Aim of the exercise: The data must be reproduced verbatim; images are to be omitted.

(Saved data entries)

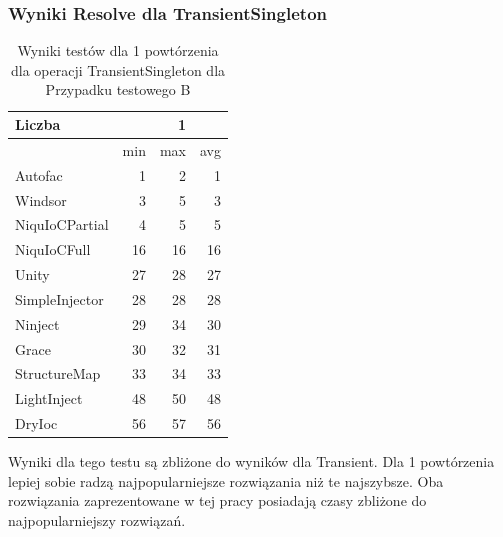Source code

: \documentclass[12pt]{article}
\begin{document}
\subsubsection{Wyniki Resolve dla TransientSingleton}
\begin{table}[H]
\captionsetup{belowskip=0pt,aboveskip=0pt}
\begin{center}
\begin{small}
	\begin{tabular}{ | l | r r r | }
    		\hline
Liczba & & 1 & \\ \hline
 & min & max & avg \\ \hline
Autofac & 1 & 2 & 1 \\ \hline
Windsor & 3 & 5 & 3 \\ \hline
NiquIoCPartial & 4 & 5 & 5 \\ \hline
NiquIoCFull & 16 & 16 & 16 \\ \hline
Unity & 27 & 28 & 27 \\ \hline
SimpleInjector & 28 & 28 & 28 \\ \hline
Ninject & 29 & 34 & 30 \\ \hline
Grace & 30 & 32 & 31 \\ \hline
StructureMap & 33 & 34 & 33 \\ \hline
LightInject & 48 & 50 & 48 \\ \hline
DryIoc & 56 & 57 & 56 \\ \hline
  	\end{tabular}
\end{small}
\end{center}
\caption{Wyniki testów dla 1 powtórzenia dla operacji TransientSingleton dla Przypadku testowego B}
\label{TestCaseB_TransientSingleton1}
\end{table}
Wyniki dla tego testu są zbliżone do wyników dla Transient. Dla 1 powtórzenia lepiej sobie radzą najpopularniejsze rozwiązania niż te najszybsze. Oba rozwiązania zaprezentowane w tej pracy posiadają czasy zbliżone do najpopularniejszy rozwiązań.
\\ \\
\end{document}
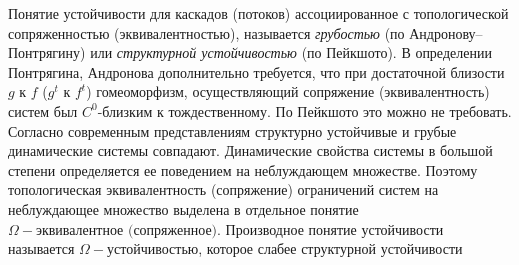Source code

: \noindent Понятие устойчивости для каскадов (потоков) ассоциированное с топологической сопряженностью (эквивалентностью), 
называется \textit{грубостью} (по Андронову--Понтрягину) или \textit{структурной устойчивостью} (по Пейкшото). 
В определении Понтрягина, Андронова дополнительно требуется, что при достаточной близости \(g\) к \(f\) (\(g^t\) к \(f^t\))
гомеоморфизм, осуществляющий сопряжение (эквивалентность) систем был \(C^0\)-близким к тождественному. По Пейкшото это можно
не требовать. Согласно современным представлениям структурно устойчивые и грубые динамические системы совпадают. 
\newpage
\noindent Динамические свойства системы в большой степени определяется ее поведением на неблуждающем множестве. Поэтому 
топологическая эквивалентность (сопряжение) ограничений систем на неблуждающее множество выделена в отдельное 
понятие \textit{\(\Omega - \text{эквивалентное (сопряженное)}\)}. 
Производное понятие устойчивости называется \textit{\(\Omega - \text{устойчивостью}\)}, которое слабее структурной устойчивости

Output for this task:
Source code

: \documentclass[12pt]{article}
\begin{document}
\subsubsection{Wyniki Resolve dla TransientSingleton}
\begin{table}[H]
\captionsetup{belowskip=0pt,aboveskip=0pt}
\begin{center}
\begin{small}
	\begin{tabular}{ | l | r r r | }
    		\hline
Liczba & & 1 & \\ \hline
 & min & max & avg \\ \hline
Autofac & 1 & 2 & 1 \\ \hline
Windsor & 3 & 5 & 3 \\ \hline
NiquIoCPartial & 4 & 5 & 5 \\ \hline
NiquIoCFull & 16 & 16 & 16 \\ \hline
Unity & 27 & 28 & 27 \\ \hline
SimpleInjector & 28 & 28 & 28 \\ \hline
Ninject & 29 & 34 & 30 \\ \hline
Grace & 30 & 32 & 31 \\ \hline
StructureMap & 33 & 34 & 33 \\ \hline
LightInject & 48 & 50 & 48 \\ \hline
DryIoc & 56 & 57 & 56 \\ \hline
  	\end{tabular}
\end{small}
\end{center}
\caption{Wyniki testów dla 1 powtórzenia dla operacji TransientSingleton dla Przypadku testowego B}
\label{TestCaseB_TransientSingleton1}
\end{table}
Wyniki dla tego testu są zbliżone do wyników dla Transient. Dla 1 powtórzenia lepiej sobie radzą najpopularniejsze rozwiązania niż te najszybsze. Oba rozwiązania zaprezentowane w tej pracy posiadają czasy zbliżone do najpopularniejszy rozwiązań.
\\ \\
\end{document}
Source code

: \noindent Понятие устойчивости для каскадов (потоков) ассоциированное с топологической сопряженностью (эквивалентностью), 
называется \textit{грубостью} (по Андронову--Понтрягину) или \textit{структурной устойчивостью} (по Пейкшото). 
В определении Понтрягина, Андронова дополнительно требуется, что при достаточной близости \(g\) к \(f\) (\(g^t\) к \(f^t\))
гомеоморфизм, осуществляющий сопряжение (эквивалентность) систем был \(C^0\)-близким к тождественному. По Пейкшото это можно
не требовать. Согласно современным представлениям структурно устойчивые и грубые динамические системы совпадают. 
\newpage
\noindent Динамические свойства системы в большой степени определяется ее поведением на неблуждающем множестве. Поэтому 
топологическая эквивалентность (сопряжение) ограничений систем на неблуждающее множество выделена в отдельное 
понятие \textit{\(\Omega - \text{эквивалентное (сопряженное)}\)}. 
Производное понятие устойчивости называется \textit{\(\Omega - \text{устойчивостью}\)}, которое слабее структурной устойчивости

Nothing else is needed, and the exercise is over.